Sunday, April 2, 2017

Amazon RedShift: Key highlights on "Introduction" and "Best Practices For Designing a Table"

Amazon Redshift is a MPP (massive parallel processing) peta-byte scale data warehouse service hosted on Amazon Web Services. Here I have provided some key highlights or important points to remember about Amazon RedShift. To refresh your knowledge on Amazon Redshift the below provided information is wealth.

This post contains highlights on Amazon RedShift Introduction and Best Practices For Designing a Table.
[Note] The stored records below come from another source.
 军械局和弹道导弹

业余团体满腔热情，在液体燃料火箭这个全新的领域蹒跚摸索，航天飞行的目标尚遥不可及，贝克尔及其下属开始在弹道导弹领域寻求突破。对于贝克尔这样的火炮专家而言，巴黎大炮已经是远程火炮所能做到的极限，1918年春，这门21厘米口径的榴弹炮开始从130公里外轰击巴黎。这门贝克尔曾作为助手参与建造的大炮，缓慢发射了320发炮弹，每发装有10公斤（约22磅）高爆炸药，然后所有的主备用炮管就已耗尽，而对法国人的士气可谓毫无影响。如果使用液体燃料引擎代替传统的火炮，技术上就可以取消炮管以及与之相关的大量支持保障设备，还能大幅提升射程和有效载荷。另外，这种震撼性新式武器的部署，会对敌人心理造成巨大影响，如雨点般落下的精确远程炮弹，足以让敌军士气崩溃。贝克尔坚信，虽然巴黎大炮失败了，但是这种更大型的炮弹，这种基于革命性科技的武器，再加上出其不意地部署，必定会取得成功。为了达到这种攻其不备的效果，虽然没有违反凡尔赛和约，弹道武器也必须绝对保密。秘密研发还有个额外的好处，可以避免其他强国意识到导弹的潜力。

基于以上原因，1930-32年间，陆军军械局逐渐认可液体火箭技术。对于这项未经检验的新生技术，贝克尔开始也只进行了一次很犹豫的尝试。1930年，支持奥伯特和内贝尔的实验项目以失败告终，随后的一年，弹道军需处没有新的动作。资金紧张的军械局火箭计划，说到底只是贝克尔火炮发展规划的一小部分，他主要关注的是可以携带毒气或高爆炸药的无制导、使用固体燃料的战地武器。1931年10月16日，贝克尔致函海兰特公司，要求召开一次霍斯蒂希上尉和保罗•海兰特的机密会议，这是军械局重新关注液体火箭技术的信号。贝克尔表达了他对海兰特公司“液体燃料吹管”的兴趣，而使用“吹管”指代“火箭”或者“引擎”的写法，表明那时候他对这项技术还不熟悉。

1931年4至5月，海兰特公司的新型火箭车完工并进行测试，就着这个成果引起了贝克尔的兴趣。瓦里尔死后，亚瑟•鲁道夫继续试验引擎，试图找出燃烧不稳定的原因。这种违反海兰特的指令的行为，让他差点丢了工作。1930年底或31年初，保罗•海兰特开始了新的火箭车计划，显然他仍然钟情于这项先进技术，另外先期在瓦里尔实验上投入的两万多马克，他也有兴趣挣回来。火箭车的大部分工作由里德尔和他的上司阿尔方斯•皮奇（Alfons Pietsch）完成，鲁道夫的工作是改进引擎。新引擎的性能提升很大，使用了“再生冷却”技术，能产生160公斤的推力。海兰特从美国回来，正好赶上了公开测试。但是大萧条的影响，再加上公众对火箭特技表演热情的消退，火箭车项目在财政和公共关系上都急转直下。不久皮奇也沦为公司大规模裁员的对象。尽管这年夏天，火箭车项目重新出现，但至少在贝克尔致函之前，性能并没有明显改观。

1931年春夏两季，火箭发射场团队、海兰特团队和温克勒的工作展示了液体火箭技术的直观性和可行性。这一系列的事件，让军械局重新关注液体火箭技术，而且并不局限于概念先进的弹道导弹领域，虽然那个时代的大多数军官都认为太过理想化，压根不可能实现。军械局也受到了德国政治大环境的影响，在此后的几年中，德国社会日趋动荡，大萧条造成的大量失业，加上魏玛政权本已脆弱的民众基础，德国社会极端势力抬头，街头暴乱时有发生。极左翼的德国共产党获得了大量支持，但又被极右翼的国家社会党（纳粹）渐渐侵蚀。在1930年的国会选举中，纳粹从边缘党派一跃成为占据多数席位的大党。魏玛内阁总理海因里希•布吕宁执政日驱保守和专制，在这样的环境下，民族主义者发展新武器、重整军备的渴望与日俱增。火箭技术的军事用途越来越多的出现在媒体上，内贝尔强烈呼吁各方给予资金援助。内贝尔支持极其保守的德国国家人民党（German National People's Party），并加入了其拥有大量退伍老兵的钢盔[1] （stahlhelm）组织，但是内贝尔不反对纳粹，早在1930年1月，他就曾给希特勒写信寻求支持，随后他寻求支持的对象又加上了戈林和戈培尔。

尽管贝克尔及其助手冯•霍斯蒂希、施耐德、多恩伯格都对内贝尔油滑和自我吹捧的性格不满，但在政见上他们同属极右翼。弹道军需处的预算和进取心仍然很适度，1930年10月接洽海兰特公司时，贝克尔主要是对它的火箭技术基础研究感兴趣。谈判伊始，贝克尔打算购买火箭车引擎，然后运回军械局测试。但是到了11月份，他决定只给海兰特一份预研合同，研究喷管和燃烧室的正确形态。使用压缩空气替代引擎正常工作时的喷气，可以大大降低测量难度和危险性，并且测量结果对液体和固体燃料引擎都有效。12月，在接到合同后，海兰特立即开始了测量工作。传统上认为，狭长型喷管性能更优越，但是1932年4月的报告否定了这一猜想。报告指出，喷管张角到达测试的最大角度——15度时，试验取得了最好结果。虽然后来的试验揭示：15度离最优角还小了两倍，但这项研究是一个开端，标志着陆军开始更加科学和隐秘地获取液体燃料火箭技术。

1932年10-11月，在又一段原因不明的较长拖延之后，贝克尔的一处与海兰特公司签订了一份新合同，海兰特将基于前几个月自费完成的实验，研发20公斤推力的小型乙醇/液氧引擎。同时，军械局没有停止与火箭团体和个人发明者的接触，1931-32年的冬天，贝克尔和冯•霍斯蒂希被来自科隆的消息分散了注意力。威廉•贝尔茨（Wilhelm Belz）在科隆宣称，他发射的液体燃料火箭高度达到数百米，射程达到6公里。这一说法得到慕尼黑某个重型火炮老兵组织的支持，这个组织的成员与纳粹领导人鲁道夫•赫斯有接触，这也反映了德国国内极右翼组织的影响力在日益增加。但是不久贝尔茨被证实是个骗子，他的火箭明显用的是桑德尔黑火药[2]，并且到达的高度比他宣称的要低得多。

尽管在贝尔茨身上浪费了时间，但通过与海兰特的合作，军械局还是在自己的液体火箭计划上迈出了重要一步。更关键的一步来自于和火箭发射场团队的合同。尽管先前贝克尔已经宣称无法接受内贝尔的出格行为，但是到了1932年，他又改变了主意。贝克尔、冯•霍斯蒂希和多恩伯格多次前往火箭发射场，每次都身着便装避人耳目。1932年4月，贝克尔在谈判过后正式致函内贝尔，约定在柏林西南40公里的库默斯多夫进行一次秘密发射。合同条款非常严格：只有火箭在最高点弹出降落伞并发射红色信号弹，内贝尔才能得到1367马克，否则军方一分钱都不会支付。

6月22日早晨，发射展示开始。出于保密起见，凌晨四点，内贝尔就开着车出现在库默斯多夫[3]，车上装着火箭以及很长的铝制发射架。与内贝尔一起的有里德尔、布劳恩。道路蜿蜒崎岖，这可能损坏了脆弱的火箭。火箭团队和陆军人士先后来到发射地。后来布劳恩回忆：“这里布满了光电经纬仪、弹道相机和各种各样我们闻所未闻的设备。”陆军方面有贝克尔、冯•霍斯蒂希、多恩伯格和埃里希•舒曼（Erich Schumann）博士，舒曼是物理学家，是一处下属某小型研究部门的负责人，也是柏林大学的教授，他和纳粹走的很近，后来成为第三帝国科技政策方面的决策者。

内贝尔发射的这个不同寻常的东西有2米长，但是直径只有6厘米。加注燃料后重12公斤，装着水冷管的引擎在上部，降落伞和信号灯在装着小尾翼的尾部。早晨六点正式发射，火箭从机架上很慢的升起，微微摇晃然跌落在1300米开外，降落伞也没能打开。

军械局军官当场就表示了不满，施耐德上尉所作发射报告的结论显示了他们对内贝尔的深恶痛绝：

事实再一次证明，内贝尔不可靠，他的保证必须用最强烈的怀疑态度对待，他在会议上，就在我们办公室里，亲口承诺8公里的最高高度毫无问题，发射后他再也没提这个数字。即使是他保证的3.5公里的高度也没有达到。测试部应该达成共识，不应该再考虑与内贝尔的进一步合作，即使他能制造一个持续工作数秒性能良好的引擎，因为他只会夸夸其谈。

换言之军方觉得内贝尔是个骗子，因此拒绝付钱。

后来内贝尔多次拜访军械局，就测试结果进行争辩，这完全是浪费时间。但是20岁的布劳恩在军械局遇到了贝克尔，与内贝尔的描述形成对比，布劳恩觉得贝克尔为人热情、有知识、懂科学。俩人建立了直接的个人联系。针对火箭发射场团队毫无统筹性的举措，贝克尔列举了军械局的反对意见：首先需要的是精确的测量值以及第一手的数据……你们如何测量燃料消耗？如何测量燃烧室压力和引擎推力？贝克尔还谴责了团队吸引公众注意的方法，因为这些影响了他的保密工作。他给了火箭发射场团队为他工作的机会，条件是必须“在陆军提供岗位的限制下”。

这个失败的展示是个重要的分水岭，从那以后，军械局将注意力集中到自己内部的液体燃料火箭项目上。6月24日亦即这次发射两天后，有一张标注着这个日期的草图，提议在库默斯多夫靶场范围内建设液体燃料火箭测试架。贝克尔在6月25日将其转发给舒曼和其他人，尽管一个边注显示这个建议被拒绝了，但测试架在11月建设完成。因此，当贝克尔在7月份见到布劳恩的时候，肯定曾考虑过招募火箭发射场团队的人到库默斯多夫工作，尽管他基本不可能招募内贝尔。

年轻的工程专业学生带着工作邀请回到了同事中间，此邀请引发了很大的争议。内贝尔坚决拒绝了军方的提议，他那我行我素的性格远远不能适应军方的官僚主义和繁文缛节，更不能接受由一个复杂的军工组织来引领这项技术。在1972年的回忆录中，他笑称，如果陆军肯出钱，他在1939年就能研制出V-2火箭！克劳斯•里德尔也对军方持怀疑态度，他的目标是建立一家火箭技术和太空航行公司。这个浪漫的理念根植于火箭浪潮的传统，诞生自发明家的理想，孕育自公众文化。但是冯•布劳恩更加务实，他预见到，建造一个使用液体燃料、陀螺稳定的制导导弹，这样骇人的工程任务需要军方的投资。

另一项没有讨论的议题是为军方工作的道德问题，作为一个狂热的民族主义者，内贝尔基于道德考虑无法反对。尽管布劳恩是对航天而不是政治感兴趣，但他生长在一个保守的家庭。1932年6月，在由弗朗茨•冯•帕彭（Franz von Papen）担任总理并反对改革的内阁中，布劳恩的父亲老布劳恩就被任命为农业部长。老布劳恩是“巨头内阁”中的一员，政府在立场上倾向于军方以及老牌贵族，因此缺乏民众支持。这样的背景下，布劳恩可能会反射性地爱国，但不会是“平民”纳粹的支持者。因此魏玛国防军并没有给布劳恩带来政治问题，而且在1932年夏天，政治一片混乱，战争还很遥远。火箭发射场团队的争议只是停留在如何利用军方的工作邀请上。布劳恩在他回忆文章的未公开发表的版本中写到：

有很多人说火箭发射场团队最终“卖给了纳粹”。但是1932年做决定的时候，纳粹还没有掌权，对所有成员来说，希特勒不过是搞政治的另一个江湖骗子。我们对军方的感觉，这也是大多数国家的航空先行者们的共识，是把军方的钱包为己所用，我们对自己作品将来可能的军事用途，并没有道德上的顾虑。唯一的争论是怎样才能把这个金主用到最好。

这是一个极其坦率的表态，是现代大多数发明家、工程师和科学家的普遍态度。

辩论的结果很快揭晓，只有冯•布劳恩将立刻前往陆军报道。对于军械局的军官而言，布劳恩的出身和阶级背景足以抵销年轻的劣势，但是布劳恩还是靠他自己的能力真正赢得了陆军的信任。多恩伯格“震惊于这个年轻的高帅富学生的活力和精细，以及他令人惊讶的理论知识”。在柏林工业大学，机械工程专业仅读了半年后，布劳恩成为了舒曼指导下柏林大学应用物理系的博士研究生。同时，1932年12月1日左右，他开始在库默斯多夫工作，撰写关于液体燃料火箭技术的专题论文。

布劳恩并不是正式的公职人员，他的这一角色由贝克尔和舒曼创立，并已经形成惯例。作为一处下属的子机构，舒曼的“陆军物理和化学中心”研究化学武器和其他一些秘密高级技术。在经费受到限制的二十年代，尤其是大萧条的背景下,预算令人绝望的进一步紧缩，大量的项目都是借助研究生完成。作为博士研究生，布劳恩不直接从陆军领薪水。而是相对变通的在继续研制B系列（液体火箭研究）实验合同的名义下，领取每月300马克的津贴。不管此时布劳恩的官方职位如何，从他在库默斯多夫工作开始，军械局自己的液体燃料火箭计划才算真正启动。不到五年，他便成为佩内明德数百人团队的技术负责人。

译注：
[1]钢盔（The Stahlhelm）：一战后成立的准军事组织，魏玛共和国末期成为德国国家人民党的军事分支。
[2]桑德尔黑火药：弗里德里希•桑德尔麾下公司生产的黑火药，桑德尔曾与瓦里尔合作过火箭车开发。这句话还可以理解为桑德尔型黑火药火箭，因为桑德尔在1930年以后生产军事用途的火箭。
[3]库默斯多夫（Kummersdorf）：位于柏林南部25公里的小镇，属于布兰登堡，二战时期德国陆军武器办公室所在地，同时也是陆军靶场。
  • Amazon Redshift is a columnar database.
  • Tables can be distributed as
    • Distribution on unique key
    • Distribution on non-unique key 
    • Distribution Style is ALL
    • Distribution Style is EVEN
    • Matching Distribution Keys for co-location of Joins
    • Big table/Small table joins
  • Defining a Sort Key helps in performance improvement. Data is stored on disk in sorted order.
  • Columns that are good candidates to be defined as sort key are
    • Timestamp or date columns on which we frequently access the recent data 
    • Columns on which we perform range or equality filtering 
    • Columns frequently used for order by, group by or window functions
    • The joining column, on which two tables can be joined 
  • Columns that are good candidates to be defined as distributed key:
    • To distribute data evenly among the nodes and slices in a cluster
    • To collocate data for joins and aggregations
  • When two tables are frequently joined on a join column, specify that join column as both sort key and distribution key.
  • RedShift stores columnar data in 1MB disk blocks.
  • Each block comes with metadata. The min and max values of keys for each block are stored as part of metadata. This helps range or equality queries to quickly identify the block which matches the filter condition.
  • Analyze command collects statistics
    • Analyze; -> analyzes all tables in current database
    • Analyze verboze; -> Analyzes all tables in current database and report progress
    • analyze table -> analyzes the table specified
    • analyze table(col1, col2) -> analyzes the columns col1 and col2 in table
  • Redshift automatically analyzes some tables created with the following commands.
    • Create table as
    • create temp table as
    • select into 
  • Vacuum:
    • Redshift doesn't automatically reclaim or reuse space that is freed by delete and update operations. These rows are logically deleted but not physically. Vacuum will reclaim the space.
    • Redshift during update operation marks the old row as delete and inserts a new row. So every update is a delete followed by insert. The sort order might be disturbed by updates.
    • When delete operation is performed, the row is marked for delete but not removed until Vacuum.
  • Vacuum operation is time consuming, so its preferred to run it during maintenance window.
  • Vacuum commands:
    • vacuum;  -> reclaims space of all tables in current database
    • vacuum table -> reclaims space of specified table.
    • vacuum sort only table -> resorts rows for table
    • vacuum delete only table -> claims space from deletes and updates for table 
  • Best Practices for designing tables
    • Choose the best sort key
    • Choose the great distribution key
    • Consider defining primary key and foreign key constraints
    • Use the smallest possible column size
    • Use date/time data types for date columns
    • Specify redundant predicates on the sort column
  • Primary key, foreign key, unique key constraints are not enforced by Redshift. They are for informational purpose and is used by query planner to generate a better query plan.
  • RedShift does enforce NOT NULL constraints.
  • Redshift stores Date and Timestamp data more efficiently than other datatypes.
  • While performing joins, specify redundant predicates so unwanted blocks are skipped.